Olga Uryupina (University of Trento, Italy), Massimo Poesio (University of Trento, Italy & University of Essex, UK), Claudio Giuliano (University of Trento, Italy & Fondazione Bruno Kessler, Italy) and Kateryna Tymoshenko (University of Trento, Italy & Fondazione Bruno Kessler, Italy)
DOI: 10.4018/978-1-61350-447-5.ch013
The authors investigate two publicly available Web knowledge bases, Wikipedia and Yago, in an attempt to leverage semantic information and increase the performance level of a state-of-the-art coreference resolution engine. They extract semantic compatibility and aliasing information from Wikipedia and Yago, and incorporate it into a coreference resolution system. The authors show that using such knowledge with no disambiguation and filtering does not bring any improvement over the baseline, mirroring the previous findings (Ponzetto & Poesio, 2009). They propose, therefore, a number of solutions to reduce the amount of noise coming from Web resources: using disambiguation tools for Wikipedia, pruning Yago to eliminate the most generic categories and imposing additional constraints on affected mentions. The evaluation experiments on the ACE-02 corpus show that the knowledge, extracted from Wikipedia and Yago, improves the system’s performance by 2-3 percentage points.

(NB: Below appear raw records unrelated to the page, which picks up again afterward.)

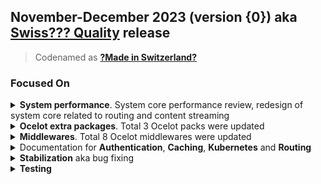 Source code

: ## November-December 2023 (version {0}) aka [Swiss??? Quality](https://www.google.com/search?q=swiss+quality) release
> Codenamed as **[?Made in Switzerland?](https://www.bing.com/search?q=Made+in+Switzerland)**

### Focused On

<details>
  <summary><b>System performance</b>. System core performance review, redesign of system core related to routing and content streaming</summary>

  - Modification of the `RequestMapper` with a brand new `StreamHttpContent` class, in `Ocelot.Request.Mapper` namespace. The request body is no longer copied when it is handled by the API gateway avoiding Out-of-Memory incidents of pods/containers. This significantly reduces the gateway's memory consumption, and allows you to transfer content larger than 2 GB in streaming scenarios.
  - Introduction of a new Message Invoker pool, in `Ocelot.Requester` namespace. We have replaced [HttpClient](https://learn.microsoft.com/en-us/dotnet/api/system.net.http.httpclient) class with [HttpMessageInvoker](https://learn.microsoft.com/en-us/dotnet/api/system.net.http.httpmessageinvoker), which is the base class for `HttpClient`. The overall logic for managing the pool has been simplified, resulting in a reduction in the number of CPU cycles.
  - Full HTTP content buffering is deactivated, resulting in a 50% reduction in memory consumption and a performance improvement of around 10%. Content is no longer copied on the API gateway, avoiding Out-of-Memory issues.
  - **TODO** Include screenshots from Production...
</details>

<details>
  <summary><b>Ocelot extra packages</b>. Total 3 Ocelot packs were updated</summary>
 
  - [Ocelot.Cache.CacheManager](https://github.com/ThreeMammals/Ocelot/tree/main/src/Ocelot.Cache.CacheManager): Introduced default cache key generator with improved performance (the `DefaultCacheKeyGenerator` class). Old version of `CacheKeyGenerator` had significant performance issue when reading full content of HTTP request for caching key calculation of MD5 hash value. This hash value was excluded from the caching key.
  - [Ocelot.Provider.Kubernetes](https://github.com/ThreeMammals/Ocelot/tree/main/src/Ocelot.Provider.Kubernetes): Fixed long lasting breaking change being added in [15.0.0](https://github.com/ThreeMammals/Ocelot/releases/tag/15.0.0) version, see commit [6e5471a714dddb0a3a40fbb97eac2810cee1c78d](https://github.com/ThreeMammals/Ocelot/commit/6e5471a714dddb0a3a40fbb97eac2810cee1c78d). The bug persisted for more than 3 years in **15.0.0-22.0.1** versions masking multiple times via class renaming! Special thanks to @ZisisTsatsas who once again brought this issue to our attention and our team finally realized that we had a breaking change and the provider was broken.
  - [Ocelot.Provider.Polly](https://github.com/ThreeMammals/Ocelot/tree/main/src/Ocelot.Provider.Polly): A minor changes without feature delivery. We are preparing for a major update to the package in the next release.
</details>

<details>
  <summary><b>Middlewares</b>. Total 8 Ocelot middlewares were updated</summary>
 
  - `AuthenticationMiddleware`: Added new [Multiple Authentication Schemes](https://github.com/ThreeMammals/Ocelot/pull/1870) feature by @MayorSheFF 
  - `OutputCacheMiddleware`, `RequestIdMiddleware`: Added new [Cache by Header Value](https://github.com/ThreeMammals/Ocelot/pull/1172) by @EngRajabi, and redesigned as [Default CacheKeyGenerator] feature by @raman-m
  - `DownstreamUrlCreatorMiddleware`: Fixed [bug](https://github.com/ThreeMammals/Ocelot/issues/748) for ending/omitting slash in path templates aka [Empty placeholders](https://github.com/ThreeMammals/Ocelot/pull/1911) feature by @AlyHKafoury 
  - `ConfigurationMiddleware`, `HttpRequesterMiddleware`, `ResponderMiddleware`: System upgrade for [Custom HttpMessageInvoker pooling](https://github.com/ThreeMammals/Ocelot/pull/1824) feature by @ggnaegi
  - `DownstreamRequestInitialiserMiddleware`: System upgrade for [Performance of Request Mapper](https://github.com/ThreeMammals/Ocelot/pull/1724) feature by @ggnaegi
</details>

<details>
  <summary>Documentation for <b>Authentication</b>, <b>Caching</b>, <b>Kubernetes</b> and <b>Routing</b></summary>
 
  - [Authentication](https://ocelot.readthedocs.io/en/latest/features/authentication.html)
  - [Caching](https://ocelot.readthedocs.io/en/latest/features/caching.html)
  - [Kubernetes](https://ocelot.readthedocs.io/en/latest/features/kubernetes.html)
  - [Routing](https://ocelot.readthedocs.io/en/latest/features/routing.html)
</details>

<details>
  <summary><b>Stabilization</b> aka bug fixing</summary>

  - See [all bugs](https://github.com/ThreeMammals/Ocelot/issues?q=is%3Aissue+milestone%3ANov-December%2723+is%3Aclosed+label%3Abug) of the [Nov-December'23](https://github.com/ThreeMammals/Ocelot/milestone/2) milestone
</details>

<details>
  <summary><b>Testing</b></summary>

  - The `Ocelot.Benchmarks` testing project has been updated with new `PayloadBenchmarks` and `ResponseBenchmarks` by @ggnaegi
  - The `Ocelot.AcceptanceTests` testing project has been refactored by @raman-m using the new `AuthenticationSteps` class, and more refactoring will be done in future releases
</details>
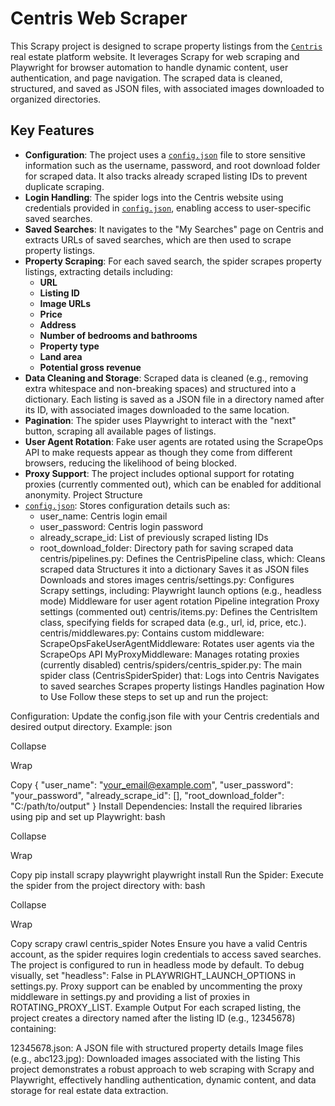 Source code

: # Centris Web Scraper
This Scrapy project is designed to scrape property listings from the [`Centris`](https://www.centris.ca/) real estate platform website. It leverages Scrapy for web scraping and Playwright for browser automation to handle dynamic content, user authentication, and page navigation. The scraped data is cleaned, structured, and saved as JSON files, with associated images downloaded to organized directories.

## Key Features
- **Configuration**:
The project uses a [`config.json`](config.json) file to store sensitive information such as the username, password, and root download folder for scraped data. It also tracks already scraped listing IDs to prevent duplicate scraping.
- **Login Handling**:
The spider logs into the Centris website using credentials provided in [`config.json`](config.json), enabling access to user-specific saved searches.
- **Saved Searches**:
It navigates to the "My Searches" page on Centris and extracts URLs of saved searches, which are then used to scrape property listings.
- **Property Scraping**:
For each saved search, the spider scrapes property listings, extracting details including:
  - **URL**
  - **Listing ID**
  - **Image URLs**
  - **Price**
  - **Address**
  - **Number of bedrooms and bathrooms**
  - **Property type**
  - **Land area**
  - **Potential gross revenue**
- **Data Cleaning and Storage**:
Scraped data is cleaned (e.g., removing extra whitespace and non-breaking spaces) and structured into a dictionary. Each listing is saved as a JSON file in a directory named after its ID, with associated images downloaded to the same location.
- **Pagination**:
The spider uses Playwright to interact with the "next" button, scraping all available pages of listings.
- **User Agent Rotation**:
Fake user agents are rotated using the ScrapeOps API to make requests appear as though they come from different browsers, reducing the likelihood of being blocked.
- **Proxy Support**:
The project includes optional support for rotating proxies (currently commented out), which can be enabled for additional anonymity.
Project Structure
- [`config.json`](config.json):
Stores configuration details such as:
  - user_name: Centris login email
  - user_password: Centris login password
  - already_scrape_id: List of previously scraped listing IDs
  - root_download_folder: Directory path for saving scraped data
centris/pipelines.py:
Defines the CentrisPipeline class, which:
Cleans scraped data
Structures it into a dictionary
Saves it as JSON files
Downloads and stores images
centris/settings.py:
Configures Scrapy settings, including:
Playwright launch options (e.g., headless mode)
Middleware for user agent rotation
Pipeline integration
Proxy settings (commented out)
centris/items.py:
Defines the CentrisItem class, specifying fields for scraped data (e.g., url, id, price, etc.).
centris/middlewares.py:
Contains custom middleware:
ScrapeOpsFakeUserAgentMiddleware: Rotates user agents via the ScrapeOps API
MyProxyMiddleware: Manages rotating proxies (currently disabled)
centris/spiders/centris_spider.py:
The main spider class (CentrisSpiderSpider) that:
Logs into Centris
Navigates to saved searches
Scrapes property listings
Handles pagination
How to Use
Follow these steps to set up and run the project:

Configuration:
Update the config.json file with your Centris credentials and desired output directory. Example:
json

Collapse

Wrap

Copy
{
    "user_name": "your_email@example.com",
    "user_password": "your_password",
    "already_scrape_id": [],
    "root_download_folder": "C:/path/to/output"
}
Install Dependencies:
Install the required libraries using pip and set up Playwright:
bash

Collapse

Wrap

Copy
pip install scrapy playwright
playwright install
Run the Spider:
Execute the spider from the project directory with:
bash

Collapse

Wrap

Copy
scrapy crawl centris_spider
Notes
Ensure you have a valid Centris account, as the spider requires login credentials to access saved searches.
The project is configured to run in headless mode by default. To debug visually, set "headless": False in PLAYWRIGHT_LAUNCH_OPTIONS in settings.py.
Proxy support can be enabled by uncommenting the proxy middleware in settings.py and providing a list of proxies in ROTATING_PROXY_LIST.
Example Output
For each scraped listing, the project creates a directory named after the listing ID (e.g., 12345678) containing:

12345678.json: A JSON file with structured property details
Image files (e.g., abc123.jpg): Downloaded images associated with the listing
This project demonstrates a robust approach to web scraping with Scrapy and Playwright, effectively handling authentication, dynamic content, and data storage for real estate data extraction.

Coreference is a complex phenomenon and therefore a robust and reliable approach to the problem should address numerous linguistic and common-sense aspects of the task. Previous studies have investigated possibilities for extracting such knowledge from WordNet (Harabagiu, Bunescu, & Maiorano, 2001, Huang, G., W., & A., 2009), Wikipedia (Ponzetto & Strube, 2006) or large text corpora (Haghighi & Klein, 2009, Bean & Riloff, 2004, Garera & Yarowsky, 2006, Yang & Su, 2007).

In the present study, we investigate possibilities of integrating information extracted from Wikipedia and Yago into a coreference resolution system. It has been shown that, even though at earlier stages web knowledge bases might be a source of valuable information (Ponzetto & Strube, 2006), the expansion of such resources inevitably leads to an increase in the amount of noise, making them hardly usable for our application (Ponzetto & Poesio, 2009).

The research line on Wikipedia related to our work is the automatic annotation of terms in a plain text with links to Wikipedia pages. In fact, it is a WSD task because its goal is to link a term in a sentence to the Wikipedia concept that best expresses its sense. Some well-known approaches to this task include (Csomai & Mihalcea, 2008) and (Milne & Witten, 2008). They perform the so-called wikification of the document, that is they first identify the main concepts in a text and then annotate them with links to Wikipedia pages.